Updated

This is a rush transcript from "Hannity," September 9, 2010. This copy may not be in its final form and may be updated.

SEAN HANNITY, HOST: And tonight in Your America, even President Obama is admitting the Democrats could be in serious trouble this November. Let's take a look.

(BEGIN VIDEO CLIP FROM "GMA")

PRESIDENT BARACK OBAMA: If the election is a referendum on, are people satisfied about the economy, as it currently is, then we're not going to do well because I think everybody feels like this economy needs to do better than it has been doing.

(END OF VIDEO CLIP)

HANNITY: All right. So he says Democrats will suffer if the election is about the economy. But what if the election is about him?

Now polls suggest that an Obama referendum would prove disastrous for the left. According to Rasmussen reports, President Obama's approval rating has dropped to 41 percent. Fifty-eight percent of those surveyed disapprove of the job that he is doing.
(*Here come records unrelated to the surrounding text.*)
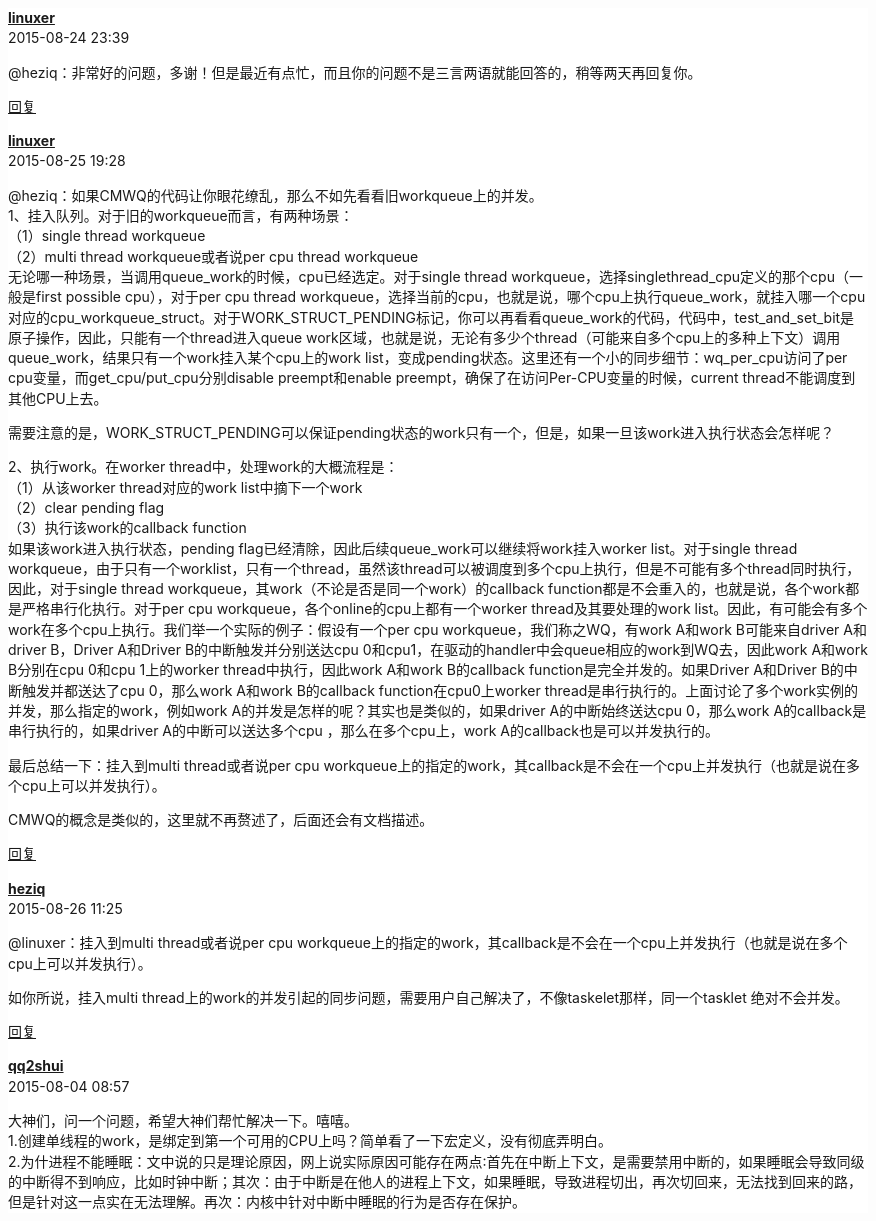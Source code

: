 **[linuxer](http://www.wowotech.net/)**  
2015-08-24 23:39

@heziq：非常好的问题，多谢！但是最近有点忙，而且你的问题不是三言两语就能回答的，稍等两天再回复你。

[回复](http://www.wowotech.net/irq_subsystem/workqueue.html#comment-2488)

**[linuxer](http://www.wowotech.net/)**  
2015-08-25 19:28

@heziq：如果CMWQ的代码让你眼花缭乱，那么不如先看看旧workqueue上的并发。  
1、挂入队列。对于旧的workqueue而言，有两种场景：  
（1）single thread workqueue  
（2）multi thread workqueue或者说per cpu thread workqueue  
无论哪一种场景，当调用queue_work的时候，cpu已经选定。对于single thread workqueue，选择singlethread_cpu定义的那个cpu（一般是first possible cpu），对于per cpu thread workqueue，选择当前的cpu，也就是说，哪个cpu上执行queue_work，就挂入哪一个cpu对应的cpu_workqueue_struct。对于WORK_STRUCT_PENDING标记，你可以再看看queue_work的代码，代码中，test_and_set_bit是原子操作，因此，只能有一个thread进入queue work区域，也就是说，无论有多少个thread（可能来自多个cpu上的多种上下文）调用queue_work，结果只有一个work挂入某个cpu上的work list，变成pending状态。这里还有一个小的同步细节：wq_per_cpu访问了per cpu变量，而get_cpu/put_cpu分别disable preempt和enable preempt，确保了在访问Per-CPU变量的时候，current thread不能调度到其他CPU上去。  
  
需要注意的是，WORK_STRUCT_PENDING可以保证pending状态的work只有一个，但是，如果一旦该work进入执行状态会怎样呢？  
  
2、执行work。在worker thread中，处理work的大概流程是：  
（1）从该worker thread对应的work list中摘下一个work  
（2）clear pending flag  
（3）执行该work的callback function  
如果该work进入执行状态，pending flag已经清除，因此后续queue_work可以继续将work挂入worker list。对于single thread workqueue，由于只有一个worklist，只有一个thread，虽然该thread可以被调度到多个cpu上执行，但是不可能有多个thread同时执行，因此，对于single thread workqueue，其work（不论是否是同一个work）的callback function都是不会重入的，也就是说，各个work都是严格串行化执行。对于per cpu workqueue，各个online的cpu上都有一个worker thread及其要处理的work list。因此，有可能会有多个work在多个cpu上执行。我们举一个实际的例子：假设有一个per cpu workqueue，我们称之WQ，有work A和work B可能来自driver A和driver B，Driver A和Driver B的中断触发并分别送达cpu 0和cpu1，在驱动的handler中会queue相应的work到WQ去，因此work A和work B分别在cpu 0和cpu 1上的worker thread中执行，因此work A和work B的callback function是完全并发的。如果Driver A和Driver B的中断触发并都送达了cpu 0，那么work A和work B的callback function在cpu0上worker thread是串行执行的。上面讨论了多个work实例的并发，那么指定的work，例如work A的并发是怎样的呢？其实也是类似的，如果driver A的中断始终送达cpu 0，那么work A的callback是串行执行的，如果driver A的中断可以送达多个cpu ，那么在多个cpu上，work A的callback也是可以并发执行的。  
  
最后总结一下：挂入到multi thread或者说per cpu workqueue上的指定的work，其callback是不会在一个cpu上并发执行（也就是说在多个cpu上可以并发执行）。  
  
CMWQ的概念是类似的，这里就不再赘述了，后面还会有文档描述。

[回复](http://www.wowotech.net/irq_subsystem/workqueue.html#comment-2492)

**[heziq](http://www.wowotech.net/)**  
2015-08-26 11:25

@linuxer：挂入到multi thread或者说per cpu workqueue上的指定的work，其callback是不会在一个cpu上并发执行（也就是说在多个cpu上可以并发执行）。  
  
如你所说，挂入multi thread上的work的并发引起的同步问题，需要用户自己解决了，不像taskelet那样，同一个tasklet 绝对不会并发。

[回复](http://www.wowotech.net/irq_subsystem/workqueue.html#comment-2493)

**[qq2shui](http://www.wowotech.net/)**  
2015-08-04 08:57

大神们，问一个问题，希望大神们帮忙解决一下。嘻嘻。  
1.创建单线程的work，是绑定到第一个可用的CPU上吗？简单看了一下宏定义，没有彻底弄明白。  
2.为什进程不能睡眠：文中说的只是理论原因，网上说实际原因可能存在两点∶首先在中断上下文，是需要禁用中断的，如果睡眠会导致同级的中断得不到响应，比如时钟中断；其次：由于中断是在他人的进程上下文，如果睡眠，导致进程切出，再次切回来，无法找到回来的路，但是针对这一点实在无法理解。再次：内核中针对中断中睡眠的行为是否存在保护。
But the president is not only facing opposition from the American people. Rifts appear to be developing within his inner circle. Now days after he unveiled a $50 billion infrastructure spending spree his own secretary of state said this about the out-of-control spending in Washington.

(BEGIN VIDEO CLIP)

HILLARY CLINTON, SECRETARY OF STATE: Our rising debt levels poses a national security threat. And it poses a national security threat in two ways. It undermines our capacity to act in our own interests. And it does constrain us where constraint may be undesirable. And it also sends a message of weakness internationally.

(END OF VIDEO CLIP)

HANNITY: And then there's former Obama budget director Peter Orszag. He recently broke from the White House and called for the extension of all the Bush tax cuts. He wrote, quote, "The best approach is a compromise. Extend the cuts for two years and then end them all together. Higher taxes now would crimp consumer spending."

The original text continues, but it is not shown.